Ele explica que pelo menos 30% do que é arrecadado no fundo é aplicado na compra de terrenos para habitação de interesse social, em desapropriações e no planejamento das áreas voltadas para a população mais pobre da cidade. “Pode até gastar mais. Mas não pode menos do que esse percentual”, ressalta Marcelo. É uma ajuda e tanto. Atualmente o fundo conta com recursos da ordem de R$ 800 milhões. “A inovação foi a articulação. A gente começou a articular Zeis, com outorga onerosa, com operações urbanas consorciadas, que é outro instrumento importante para o planejamento inclusivo da cidade. Criamos uma fórmula de cálculo que induz o mercado a produzir nos lugares em que a prefeitura deseja e fizemos uma modelagem econômica que é interessante para o setor privado e para a gestão pública.

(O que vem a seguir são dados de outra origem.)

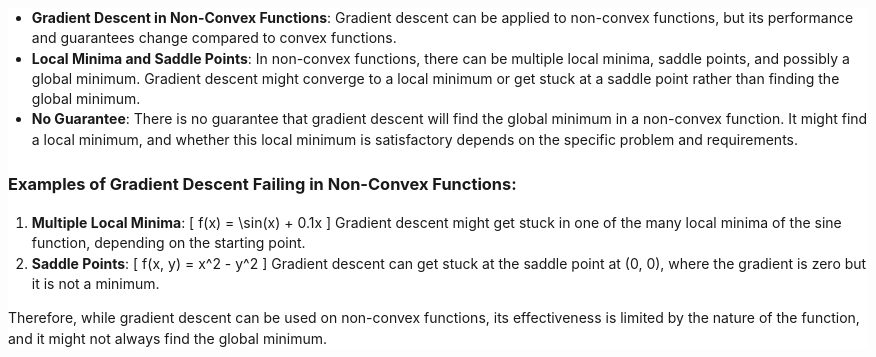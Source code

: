 - **Gradient Descent in Non-Convex Functions**: Gradient descent can be applied to non-convex functions, but its performance and guarantees change compared to convex functions.
- **Local Minima and Saddle Points**: In non-convex functions, there can be multiple local minima, saddle points, and possibly a global minimum. Gradient descent might converge to a local minimum or get stuck at a saddle point rather than finding the global minimum.
- **No Guarantee**: There is no guarantee that gradient descent will find the global minimum in a non-convex function. It might find a local minimum, and whether this local minimum is satisfactory depends on the specific problem and requirements.

### Examples of Gradient Descent Failing in Non-Convex Functions:

1. **Multiple Local Minima**:
\[
f(x) = \sin(x) + 0.1x
\]
Gradient descent might get stuck in one of the many local minima of the sine function, depending on the starting point.
2. **Saddle Points**:
\[
f(x, y) = x^2 - y^2
\]
Gradient descent can get stuck at the saddle point at (0, 0), where the gradient is zero but it is not a minimum.

Therefore, while gradient descent can be used on non-convex functions, its effectiveness is limited by the nature of the function, and it might not always find the global minimum.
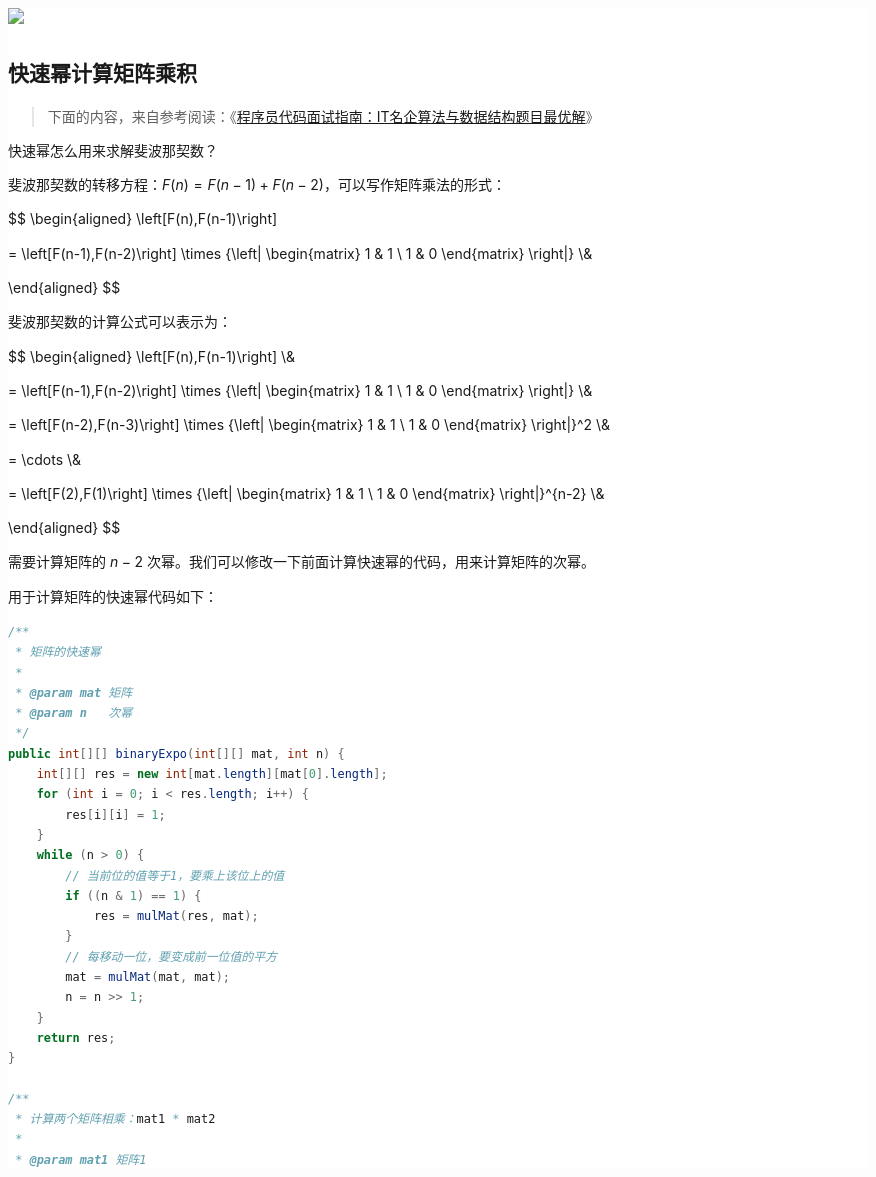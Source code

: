 ![](https://cdn.jsdelivr.net/gh/shimengjie/image-repo/img/POPO-screenshot-20210908-205947.png)

## 快速幂计算矩阵乘积

> 下面的内容，来自参考阅读：《[程序员代码面试指南：IT名企算法与数据结构题目最优解](https://book.douban.com/subject/26638586/)》

快速幂怎么用来求解斐波那契数？

斐波那契数的转移方程：$F(n) = F(n-1) + F(n-2)$，可以写作矩阵乘法的形式：

$$
\begin{aligned}
\left[F(n),F(n-1)\right] 

= \left[F(n-1),F(n-2)\right] \times {\left| \begin{matrix} 1 & 1 \\ 1 & 0 \end{matrix} \right|} \\&

\end{aligned}
$$

斐波那契数的计算公式可以表示为：

$$
\begin{aligned}
\left[F(n),F(n-1)\right] \\&

= \left[F(n-1),F(n-2)\right] \times {\left| \begin{matrix} 1 & 1 \\ 1 & 0 \end{matrix} \right|} \\&

= \left[F(n-2),F(n-3)\right] \times {\left| \begin{matrix} 1 & 1 \\ 1 & 0 \end{matrix} \right|}^2 \\& 

= \cdots \\&

= \left[F(2),F(1)\right] \times {\left| \begin{matrix} 1 & 1 \\ 1 & 0 \end{matrix} \right|}^{n-2} \\& 

\end{aligned}
$$

需要计算矩阵的 $n-2$ 次幂。我们可以修改一下前面计算快速幂的代码，用来计算矩阵的次幂。

用于计算矩阵的快速幂代码如下：

```java
/**
 * 矩阵的快速幂
 *
 * @param mat 矩阵
 * @param n   次幂
 */
public int[][] binaryExpo(int[][] mat, int n) {
    int[][] res = new int[mat.length][mat[0].length];
    for (int i = 0; i < res.length; i++) {
        res[i][i] = 1;
    }
    while (n > 0) {
        // 当前位的值等于1，要乘上该位上的值
        if ((n & 1) == 1) {
            res = mulMat(res, mat);
        }
        // 每移动一位，要变成前一位值的平方
        mat = mulMat(mat, mat);
        n = n >> 1;
    }
    return res;
}

/**
 * 计算两个矩阵相乘：mat1 * mat2
 *
 * @param mat1 矩阵1
```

Tanto que o fundo registrou uma arrecadação histórica este ano”, ressalta Marcelo Ignations.
Tão importante quanto arrecadar recursos para financiar os imóveis de interesse social é reservar áreas da cidade para a construção dessas moradias. “Esse é um ponto fundamental porque precisa ter a participação direta do gestor público. É ele quem vai apontar as áreas que podem ser destinadas a esse tipo de habitação. Mas isso não foi feito no Plano Diretor que está para ser votado na câmara”, avalia Socorro Leite, coordenadora da ONG Habitat para a Humanidade. Como o preço dos terrenos na capital são altos, ela avalia que, se não houver uma ação do Estado para baixar esse valor ou disponibilizar áreas específicas, não há como garantir oferta de terreno para moradia popular. O secretário Antônio Alexandre diz que o plano criou um banco de terras e imóveis que podem ser usados para habitação social, com o objetivo de enfrentar o déficit habitacional. Mas, na prática, a única nova Zeis proposta pelo novo Plano Diretor da capital é a do Pilar, no Bairro do Recife.
A proteção prevista em lei da área de vizinhança nobre, a 700 metros da sede da prefeitura e encravada no bairro mais turístico da capital, é um alívio para os moradores da comunidade. Mas ainda não se traduziu em moradia digna. Há onze anos, eles convivem com a promessa de construção de 588 apartamentos para abrigar quem reside no Pilar. Só 192 foram entregues. Catarina Carla de Araújo, 36 anos, viu o sonho desmoronar duas vezes: quando derrubaram a casa que, com muito esforço, ela tinha reformado, com banheiro de cerâmica, piso, parede rebocada. E agora, quando já perdeu a esperança de ver de pé o conjunto residencial onde finalmente terá um apartamento para morar. “Da minha antiga casa, ficaram só os escombros. Hoje eu vivo de aluguel e de promessa.”